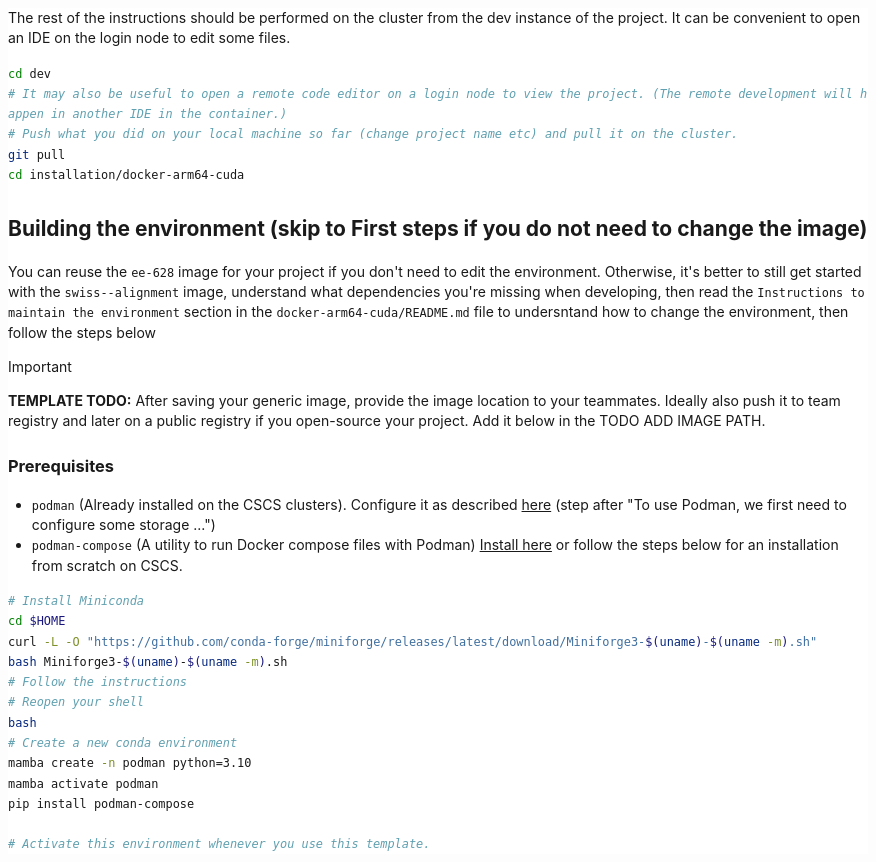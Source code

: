 The rest of the instructions should be performed on the cluster from the dev instance of the project.
It can be convenient to open an IDE on the login node to edit some files.

```bash
cd dev
# It may also be useful to open a remote code editor on a login node to view the project. (The remote development will happen in another IDE in the container.)
# Push what you did on your local machine so far (change project name etc) and pull it on the cluster.
git pull
cd installation/docker-arm64-cuda
```

## Building the environment (skip to First steps if you do not need to change the image)

You can reuse the `ee-628` image for your project if you don't need to edit the environment.
Otherwise, it's better to still get started with the `swiss--alignment` image, understand what dependencies you're missing
when developing, then read the `Instructions to maintain the environment` section in the `docker-arm64-cuda/README.md` file
to undersntand how to change the environment, then follow the steps below

> [!IMPORTANT]
> **TEMPLATE TODO:**
> After saving your generic image, provide the image location to your teammates.
> Ideally also push it to team registry and later on a public registry if you open-source your project.
> Add it below in the TODO ADD IMAGE PATH.

### Prerequisites

* `podman` (Already installed on the CSCS clusters). Configure it as described [here](https://confluence.cscs.ch/display/KB/LLM+Inference)
  (step after "To use Podman, we first need to configure some storage ...")
* `podman-compose` (A utility to run Docker compose files with Podman) [Install here](https://github.com/containers/podman-compose/tree/main)
  or follow the steps below for an installation from scratch on CSCS.

```bash
# Install Miniconda
cd $HOME
curl -L -O "https://github.com/conda-forge/miniforge/releases/latest/download/Miniforge3-$(uname)-$(uname -m).sh"
bash Miniforge3-$(uname)-$(uname -m).sh
# Follow the instructions
# Reopen your shell
bash
# Create a new conda environment
mamba create -n podman python=3.10
mamba activate podman
pip install podman-compose

# Activate this environment whenever you use this template.
```
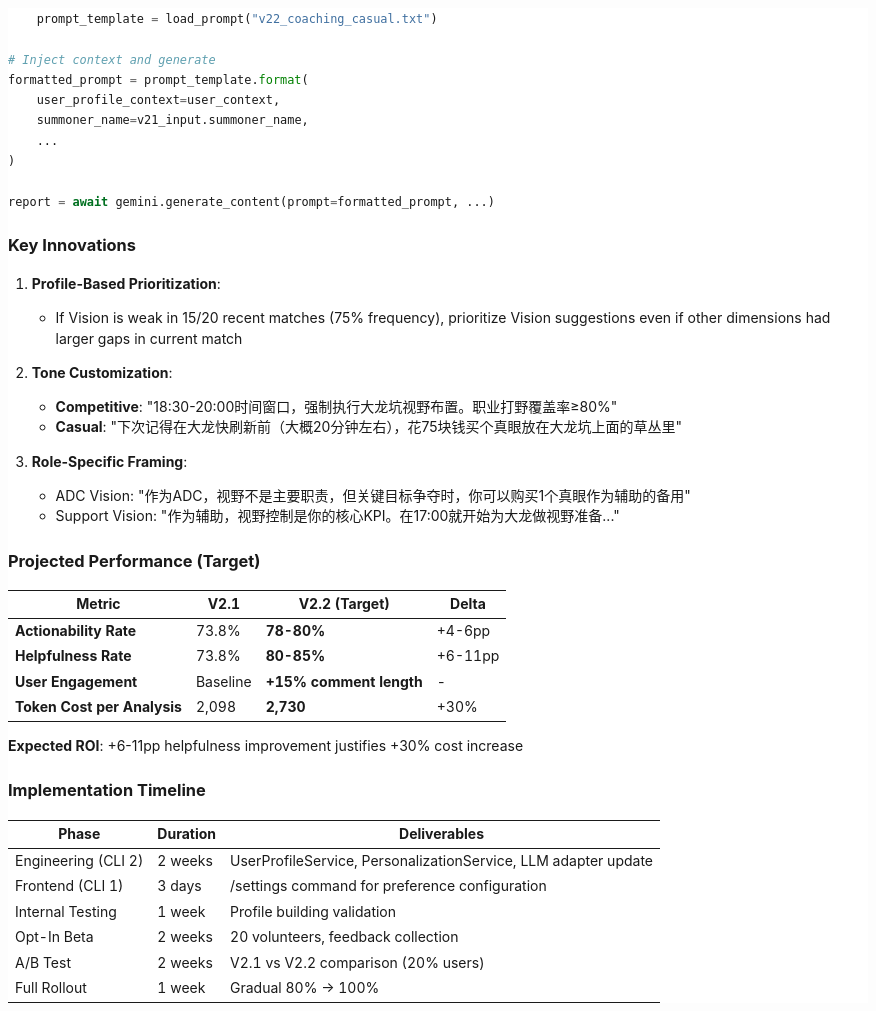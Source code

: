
 ```python
    prompt_template = load_prompt("v22_coaching_casual.txt")

# Inject context and generate
formatted_prompt = prompt_template.format(
    user_profile_context=user_context,
    summoner_name=v21_input.summoner_name,
    ...
)

report = await gemini.generate_content(prompt=formatted_prompt, ...)
```

### Key Innovations

1. **Profile-Based Prioritization**:
   - If Vision is weak in 15/20 recent matches (75% frequency), prioritize Vision suggestions even if other dimensions had larger gaps in current match

2. **Tone Customization**:
   - **Competitive**: "18:30-20:00时间窗口，强制执行大龙坑视野布置。职业打野覆盖率≥80%"
   - **Casual**: "下次记得在大龙快刷新前（大概20分钟左右），花75块钱买个真眼放在大龙坑上面的草丛里"

3. **Role-Specific Framing**:
   - ADC Vision: "作为ADC，视野不是主要职责，但关键目标争夺时，你可以购买1个真眼作为辅助的备用"
   - Support Vision: "作为辅助，视野控制是你的核心KPI。在17:00就开始为大龙做视野准备..."

### Projected Performance (Target)

| Metric | V2.1 | V2.2 (Target) | Delta |
|--------|------|---------------|-------|
| **Actionability Rate** | 73.8% | **78-80%** | +4-6pp |
| **Helpfulness Rate** | 73.8% | **80-85%** | +6-11pp |
| **User Engagement** | Baseline | **+15% comment length** | - |
| **Token Cost per Analysis** | 2,098 | **2,730** | +30% |

**Expected ROI**: +6-11pp helpfulness improvement justifies +30% cost increase

### Implementation Timeline

| Phase | Duration | Deliverables |
|-------|----------|--------------|
| Engineering (CLI 2) | 2 weeks | UserProfileService, PersonalizationService, LLM adapter update |
| Frontend (CLI 1) | 3 days | /settings command for preference configuration |
| Internal Testing | 1 week | Profile building validation |
| Opt-In Beta | 2 weeks | 20 volunteers, feedback collection |
| A/B Test | 2 weeks | V2.1 vs V2.2 comparison (20% users) |
| Full Rollout | 1 week | Gradual 80% → 100% |
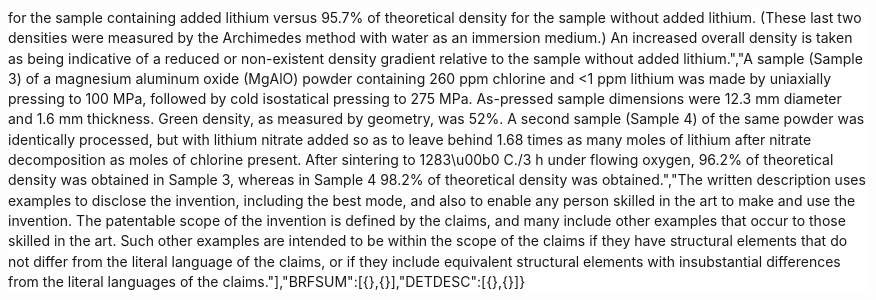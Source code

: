 for the sample containing added lithium versus 95.7% of theoretical density for the sample without added lithium. (These last two densities were measured by the Archimedes method with water as an immersion medium.) An increased overall density is taken as being indicative of a reduced or non-existent density gradient relative to the sample without added lithium.","A sample (Sample 3) of a magnesium aluminum oxide (MgAlO) powder containing 260 ppm chlorine and <1 ppm lithium was made by uniaxially pressing to 100 MPa, followed by cold isostatical pressing to 275 MPa. As-pressed sample dimensions were 12.3 mm diameter and 1.6 mm thickness. Green density, as measured by geometry, was 52%. A second sample (Sample 4) of the same powder was identically processed, but with lithium nitrate added so as to leave behind 1.68 times as many moles of lithium after nitrate decomposition as moles of chlorine present. After sintering to 1283\u00b0 C.\/3 h under flowing oxygen, 96.2% of theoretical density was obtained in Sample 3, whereas in Sample 4 98.2% of theoretical density was obtained.","The written description uses examples to disclose the invention, including the best mode, and also to enable any person skilled in the art to make and use the invention. The patentable scope of the invention is defined by the claims, and many include other examples that occur to those skilled in the art. Such other examples are intended to be within the scope of the claims if they have structural elements that do not differ from the literal language of the claims, or if they include equivalent structural elements with insubstantial differences from the literal languages of the claims."],"BRFSUM":[{},{}],"DETDESC":[{},{}]}
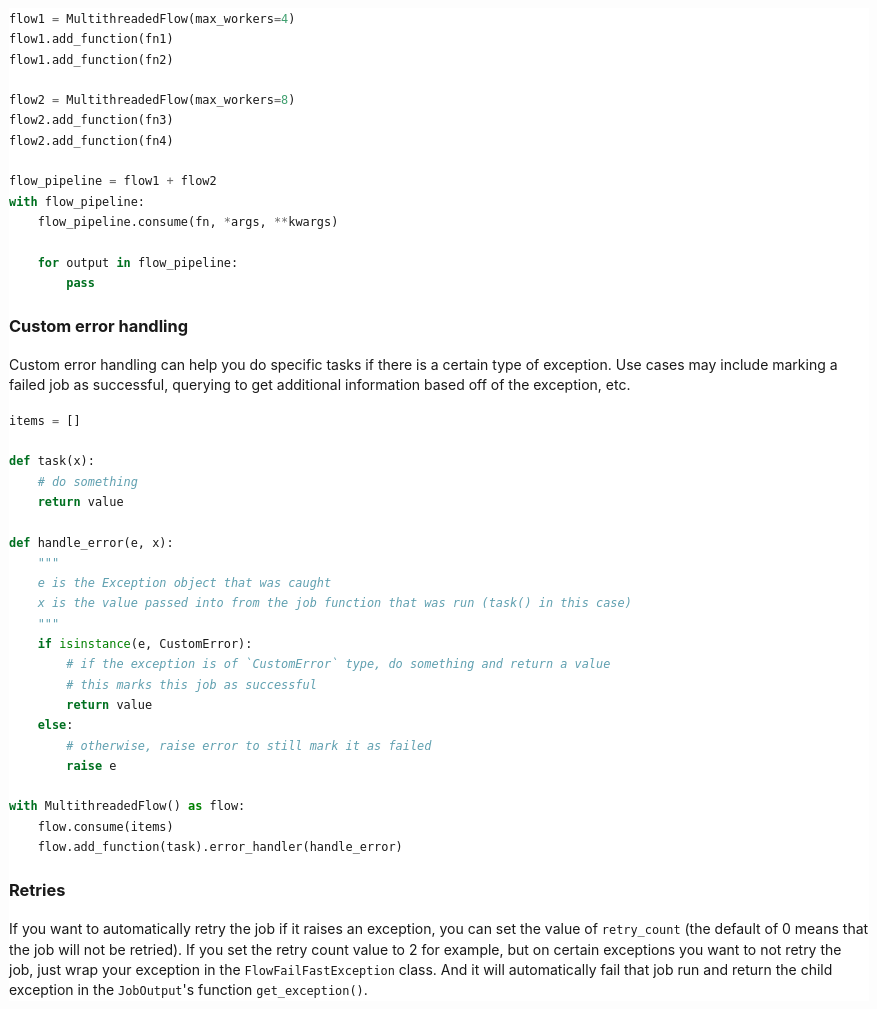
 ```python
flow1 = MultithreadedFlow(max_workers=4)
flow1.add_function(fn1)
flow1.add_function(fn2)

flow2 = MultithreadedFlow(max_workers=8)
flow2.add_function(fn3)
flow2.add_function(fn4)

flow_pipeline = flow1 + flow2
with flow_pipeline:
    flow_pipeline.consume(fn, *args, **kwargs)

    for output in flow_pipeline:
        pass
```

### Custom error handling
Custom error handling can help you do specific tasks if there is a certain type of exception. Use cases may include marking a failed job as successful, querying to get additional information based off of the exception, etc.


```python
items = []

def task(x):
    # do something
    return value

def handle_error(e, x):
    """
    e is the Exception object that was caught
    x is the value passed into from the job function that was run (task() in this case)
    """
    if isinstance(e, CustomError):
        # if the exception is of `CustomError` type, do something and return a value
        # this marks this job as successful
        return value
    else:
        # otherwise, raise error to still mark it as failed
        raise e

with MultithreadedFlow() as flow:
    flow.consume(items)
    flow.add_function(task).error_handler(handle_error)
```

### Retries
If you want to automatically retry the job if it raises an exception, you can set the value of `retry_count` (the default of 0 means that the job will not be retried). If you set the retry count value to 2 for example, but on certain exceptions you want to not retry the job, just wrap your exception in the `FlowFailFastException` class. And it will automatically fail that job run and return the child exception in the `JobOutput`'s function `get_exception()`.
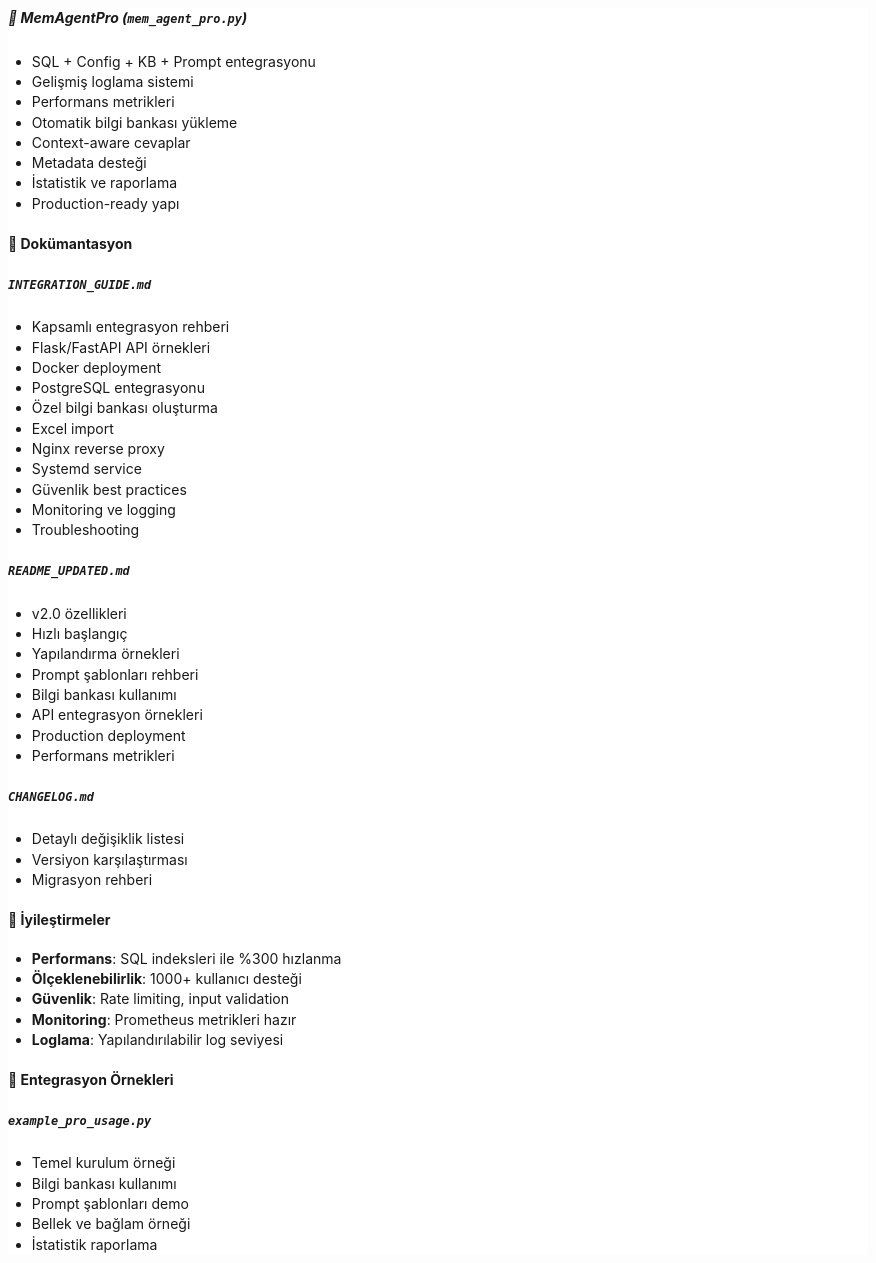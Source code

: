 ##### 🚀 MemAgentPro (`mem_agent_pro.py`)
- SQL + Config + KB + Prompt entegrasyonu
- Gelişmiş loglama sistemi
- Performans metrikleri
- Otomatik bilgi bankası yükleme
- Context-aware cevaplar
- Metadata desteği
- İstatistik ve raporlama
- Production-ready yapı

#### 📖 Dokümantasyon

##### `INTEGRATION_GUIDE.md`
- Kapsamlı entegrasyon rehberi
- Flask/FastAPI API örnekleri
- Docker deployment
- PostgreSQL entegrasyonu
- Özel bilgi bankası oluşturma
- Excel import
- Nginx reverse proxy
- Systemd service
- Güvenlik best practices
- Monitoring ve logging
- Troubleshooting

##### `README_UPDATED.md`
- v2.0 özellikleri
- Hızlı başlangıç
- Yapılandırma örnekleri
- Prompt şablonları rehberi
- Bilgi bankası kullanımı
- API entegrasyon örnekleri
- Production deployment
- Performans metrikleri

##### `CHANGELOG.md`
- Detaylı değişiklik listesi
- Versiyon karşılaştırması
- Migrasyon rehberi

#### 🔧 İyileştirmeler

- **Performans**: SQL indeksleri ile %300 hızlanma
- **Ölçeklenebilirlik**: 1000+ kullanıcı desteği
- **Güvenlik**: Rate limiting, input validation
- **Monitoring**: Prometheus metrikleri hazır
- **Loglama**: Yapılandırılabilir log seviyesi

#### 🔌 Entegrasyon Örnekleri

##### `example_pro_usage.py`
- Temel kurulum örneği
- Bilgi bankası kullanımı
- Prompt şablonları demo
- Bellek ve bağlam örneği
- İstatistik raporlama

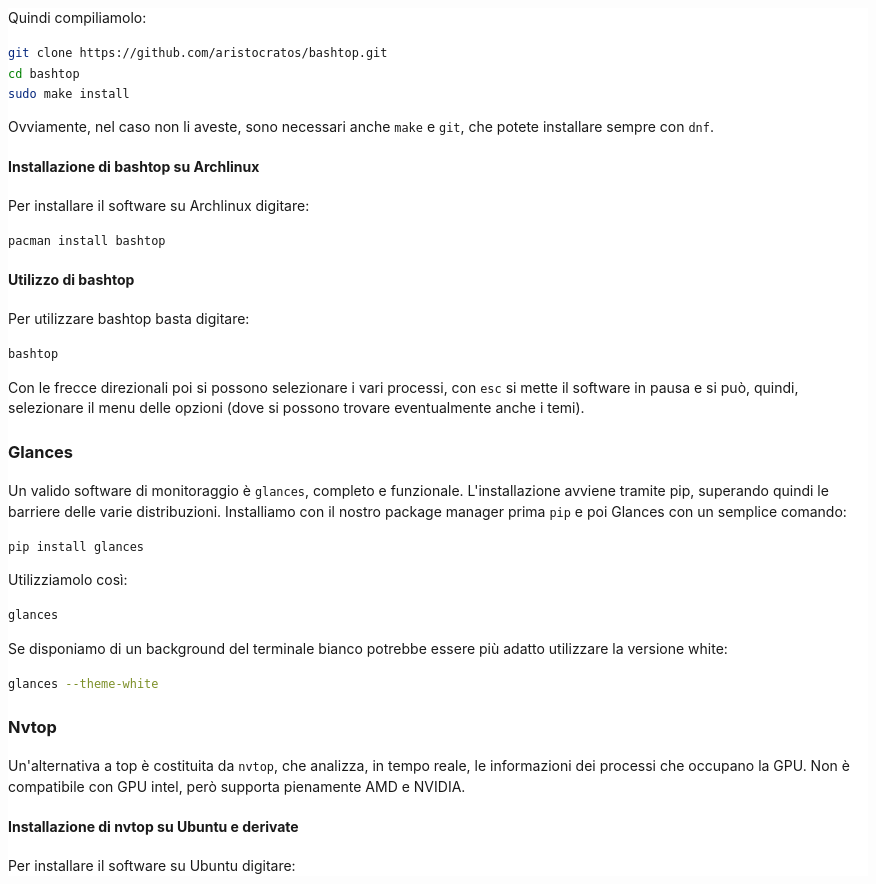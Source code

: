 Quindi compiliamolo: 

```bash
git clone https://github.com/aristocratos/bashtop.git
cd bashtop
sudo make install
```

Ovviamente, nel caso non li aveste, sono necessari anche `make` e `git`, che potete installare sempre con `dnf`.


#### Installazione di bashtop su Archlinux
Per installare il software su Archlinux digitare: 

```bash 
pacman install bashtop
```

#### Utilizzo di bashtop

Per utilizzare bashtop basta digitare: 

```bash
bashtop 
```

Con le frecce direzionali poi si possono selezionare i vari processi, con `esc` si mette il software in pausa e si può, quindi, selezionare il menu delle opzioni (dove si possono trovare eventualmente anche i temi).

### Glances 

Un valido software di monitoraggio è `glances`, completo e funzionale. L'installazione avviene tramite pip, superando quindi le barriere delle varie distribuzioni. Installiamo con il nostro package manager prima `pip` e poi Glances con un semplice comando: 

```bash
pip install glances
```

Utilizziamolo così: 

```bash
glances
```

Se disponiamo di un background del terminale bianco potrebbe essere più adatto utilizzare la versione white: 

```bash
glances --theme-white
```

### Nvtop 

Un'alternativa a top è costituita da `nvtop`, che analizza, in tempo reale, le informazioni dei processi che occupano la GPU. Non è compatibile con GPU intel, però supporta pienamente AMD e NVIDIA. 

#### Installazione di nvtop su Ubuntu e derivate 
Per installare il software su Ubuntu digitare: 
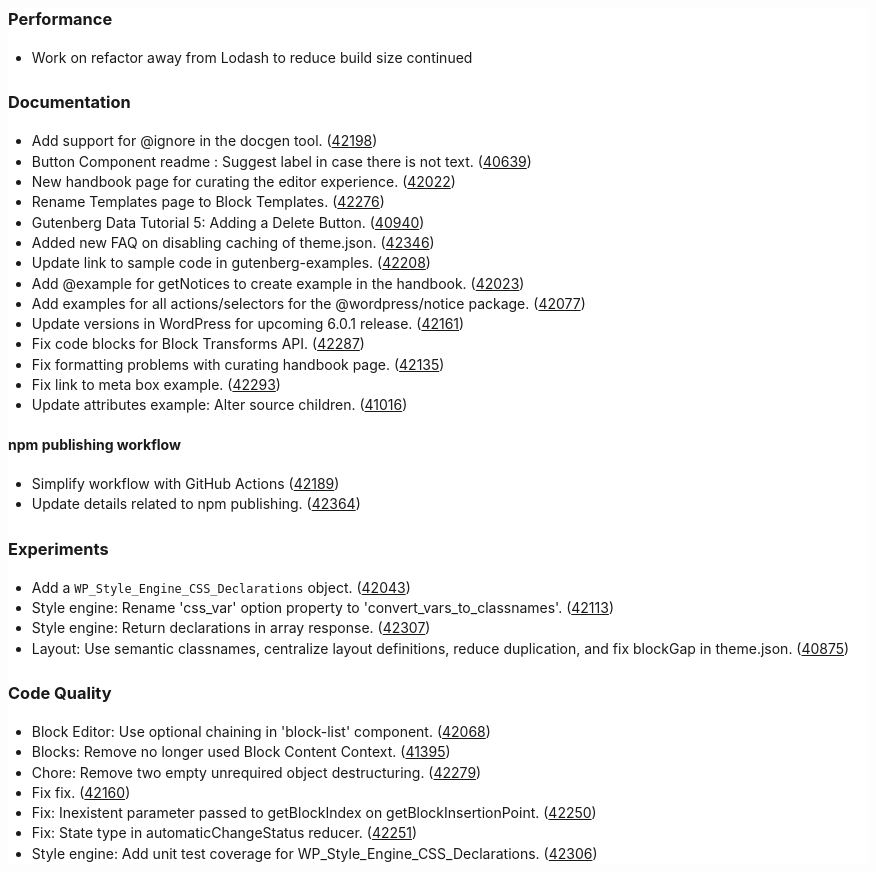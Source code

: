 ### Performance
- Work on refactor away from Lodash to reduce build size continued

### Documentation
- Add support for @ignore in the docgen tool. ([42198](https://github.com/WordPress/gutenberg/pull/42198))
- Button Component readme :  Suggest label in case there is not text. ([40639](https://github.com/WordPress/gutenberg/pull/40639))
- New handbook page for curating the editor experience. ([42022](https://github.com/WordPress/gutenberg/pull/42022))
- Rename Templates page to Block Templates. ([42276](https://github.com/WordPress/gutenberg/pull/42276))
- Gutenberg Data Tutorial 5: Adding a Delete Button. ([40940](https://github.com/WordPress/gutenberg/pull/40940))
- Added new FAQ on disabling caching of theme.json. ([42346](https://github.com/WordPress/gutenberg/pull/42346))
- Update link to sample code in gutenberg-examples. ([42208](https://github.com/WordPress/gutenberg/pull/42208))
- Add @example for getNotices to create example in the handbook. ([42023](https://github.com/WordPress/gutenberg/pull/42023))
- Add examples for all actions/selectors for the @wordpress/notice package. ([42077](https://github.com/WordPress/gutenberg/pull/42077))
- Update versions in WordPress for upcoming 6.0.1 release. ([42161](https://github.com/WordPress/gutenberg/pull/42161))
- Fix code blocks for Block Transforms API. ([42287](https://github.com/WordPress/gutenberg/pull/42287))
- Fix formatting problems with curating handbook page. ([42135](https://github.com/WordPress/gutenberg/pull/42135))
- Fix link to meta box example. ([42293](https://github.com/WordPress/gutenberg/pull/42293))
- Update attributes example: Alter source children. ([41016](https://github.com/WordPress/gutenberg/pull/41016))

#### npm publishing workflow
- Simplify workflow with GitHub Actions ([42189](https://github.com/WordPress/gutenberg/pull/42189))
- Update details related to npm publishing. ([42364](https://github.com/WordPress/gutenberg/pull/42364))

### Experiments
- Add a `WP_Style_Engine_CSS_Declarations` object. ([42043](https://github.com/WordPress/gutenberg/pull/42043))
- Style engine: Rename 'css_var' option property to 'convert_vars_to_classnames'. ([42113](https://github.com/WordPress/gutenberg/pull/42113))
- Style engine: Return declarations in array response. ([42307](https://github.com/WordPress/gutenberg/pull/42307))
- Layout: Use semantic classnames, centralize layout definitions, reduce duplication, and fix blockGap in theme.json. ([40875](https://github.com/WordPress/gutenberg/pull/40875))

### Code Quality
- Block Editor: Use optional chaining in 'block-list' component. ([42068](https://github.com/WordPress/gutenberg/pull/42068))
- Blocks: Remove no longer used Block Content Context. ([41395](https://github.com/WordPress/gutenberg/pull/41395))
- Chore: Remove two empty unrequired object destructuring. ([42279](https://github.com/WordPress/gutenberg/pull/42279))
- Fix fix. ([42160](https://github.com/WordPress/gutenberg/pull/42160))
- Fix: Inexistent parameter passed to getBlockIndex on getBlockInsertionPoint. ([42250](https://github.com/WordPress/gutenberg/pull/42250))
- Fix: State type in automaticChangeStatus reducer. ([42251](https://github.com/WordPress/gutenberg/pull/42251))
- Style engine: Add unit test coverage for WP_Style_Engine_CSS_Declarations. ([42306](https://github.com/WordPress/gutenberg/pull/42306))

◇ ◇ ◇ ◇ ◇

Activity >> Task for the records above: copy every line in which the word "json" occurs.

Response box >>
- Added new FAQ on disabling caching of theme.json. ([42346](https://github.com/WordPress/gutenberg/pull/42346))
- Layout: Use semantic classnames, centralize layout definitions, reduce duplication, and fix blockGap in theme.json. ([40875](https://github.com/WordPress/gutenberg/pull/40875))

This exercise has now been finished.